In 1899, Yatabe drowned while on summer vacation off the coast of Kamakura.

==Legacy==
Yatabe is commemorated by the genus Yatabea.

Psychologist Tatsuro Yatabe was his son.

==Publications==
- Iconographia Florae Japonicae or Descriptions with figures of plants indigenous to Japan, small 4to., Tokyo.
Vol I., part I., pp. 66: Cruciferae, Saxifrageao, Rubiaceae, Compositae, Primulaceae, Acanthaceae, Labiatae, Aristolochaceae, Orchideae, Liliaceae, etc.
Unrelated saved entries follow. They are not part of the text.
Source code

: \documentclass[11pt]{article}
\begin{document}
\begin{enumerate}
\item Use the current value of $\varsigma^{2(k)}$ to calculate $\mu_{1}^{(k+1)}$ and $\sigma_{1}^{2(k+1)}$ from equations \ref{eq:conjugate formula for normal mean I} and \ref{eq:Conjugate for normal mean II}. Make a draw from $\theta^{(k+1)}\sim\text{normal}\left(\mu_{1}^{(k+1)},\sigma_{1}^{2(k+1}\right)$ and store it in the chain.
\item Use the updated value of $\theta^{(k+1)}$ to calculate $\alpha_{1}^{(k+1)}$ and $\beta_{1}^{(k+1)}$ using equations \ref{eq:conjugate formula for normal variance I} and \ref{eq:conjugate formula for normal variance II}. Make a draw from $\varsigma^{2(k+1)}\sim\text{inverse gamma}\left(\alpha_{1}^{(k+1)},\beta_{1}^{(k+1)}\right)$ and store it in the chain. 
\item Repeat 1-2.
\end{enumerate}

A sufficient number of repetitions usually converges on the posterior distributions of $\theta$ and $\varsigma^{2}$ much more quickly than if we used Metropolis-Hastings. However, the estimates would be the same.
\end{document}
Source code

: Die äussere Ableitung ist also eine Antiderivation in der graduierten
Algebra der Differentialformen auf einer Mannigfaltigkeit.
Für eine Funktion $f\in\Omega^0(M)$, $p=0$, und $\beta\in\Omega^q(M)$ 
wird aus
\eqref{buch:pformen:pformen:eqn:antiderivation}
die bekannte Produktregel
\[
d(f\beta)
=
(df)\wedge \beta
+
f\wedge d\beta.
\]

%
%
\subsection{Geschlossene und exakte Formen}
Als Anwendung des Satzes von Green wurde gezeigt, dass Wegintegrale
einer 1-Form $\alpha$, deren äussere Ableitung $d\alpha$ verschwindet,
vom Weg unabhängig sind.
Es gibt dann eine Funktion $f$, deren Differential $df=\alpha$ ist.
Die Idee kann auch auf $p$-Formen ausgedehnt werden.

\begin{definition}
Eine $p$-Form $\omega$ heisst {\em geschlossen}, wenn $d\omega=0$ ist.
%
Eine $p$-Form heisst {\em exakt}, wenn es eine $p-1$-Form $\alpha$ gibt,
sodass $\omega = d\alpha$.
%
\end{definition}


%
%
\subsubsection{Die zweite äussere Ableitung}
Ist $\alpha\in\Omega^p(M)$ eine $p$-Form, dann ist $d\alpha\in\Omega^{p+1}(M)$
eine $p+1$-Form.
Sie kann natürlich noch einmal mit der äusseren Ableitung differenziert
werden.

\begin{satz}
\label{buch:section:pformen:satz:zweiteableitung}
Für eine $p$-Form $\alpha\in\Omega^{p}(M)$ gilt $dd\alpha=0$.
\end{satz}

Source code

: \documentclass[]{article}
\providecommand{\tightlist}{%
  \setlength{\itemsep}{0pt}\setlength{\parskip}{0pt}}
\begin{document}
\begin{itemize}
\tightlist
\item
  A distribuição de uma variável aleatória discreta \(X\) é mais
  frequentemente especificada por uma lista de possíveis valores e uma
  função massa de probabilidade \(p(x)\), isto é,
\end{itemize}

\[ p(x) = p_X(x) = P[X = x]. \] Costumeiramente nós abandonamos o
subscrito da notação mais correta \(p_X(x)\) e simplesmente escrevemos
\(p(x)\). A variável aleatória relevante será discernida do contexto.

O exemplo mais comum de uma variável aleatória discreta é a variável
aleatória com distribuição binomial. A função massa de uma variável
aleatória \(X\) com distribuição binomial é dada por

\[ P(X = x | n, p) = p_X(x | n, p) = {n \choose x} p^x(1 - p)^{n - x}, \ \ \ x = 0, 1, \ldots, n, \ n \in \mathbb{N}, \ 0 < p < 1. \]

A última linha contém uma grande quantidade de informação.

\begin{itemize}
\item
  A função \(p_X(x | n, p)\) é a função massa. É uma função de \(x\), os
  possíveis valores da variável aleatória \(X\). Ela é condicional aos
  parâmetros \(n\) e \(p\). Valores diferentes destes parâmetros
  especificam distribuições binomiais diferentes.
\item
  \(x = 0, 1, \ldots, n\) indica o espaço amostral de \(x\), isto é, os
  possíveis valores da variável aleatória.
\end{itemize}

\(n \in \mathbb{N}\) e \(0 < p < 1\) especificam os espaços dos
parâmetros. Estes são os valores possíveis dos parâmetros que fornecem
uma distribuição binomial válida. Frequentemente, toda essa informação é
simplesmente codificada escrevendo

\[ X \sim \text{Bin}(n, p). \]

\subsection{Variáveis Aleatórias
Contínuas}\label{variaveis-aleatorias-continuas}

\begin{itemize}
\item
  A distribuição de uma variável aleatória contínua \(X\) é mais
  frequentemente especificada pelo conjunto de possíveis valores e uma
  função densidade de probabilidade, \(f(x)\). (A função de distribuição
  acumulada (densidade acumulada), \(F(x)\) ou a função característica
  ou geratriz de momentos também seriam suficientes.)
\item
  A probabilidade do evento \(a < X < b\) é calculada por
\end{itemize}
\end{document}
With plates 1-20, 1891.
Vol I., part II., pp. 111-165: Ronunculaceae, Berberideae, Caryophyleae, Geraniaceae, Rosaceae, Saxifrageao, Umbelliferae, Rubiaceae, Ericaceae, Styraceae, Solanaceae, Gesneraceae, Thymelaeaceae, Liliaceae, Uritinia, Gelidiaceae, Ulvaceae. With plates 31-40 1892.
Vol I., part III., pp. 167-252 Caryophyeleas, Ternstraemiaceae, Saxifrageao, Compositae, Gesneraceae, Aristolochiaeae, Laurineae, Orchideae, and Liliaceae. With plates 41-60, 1893.

Yatabe published nothing more. All descriptions are in Japanese, only the title and the names of the plants are in English.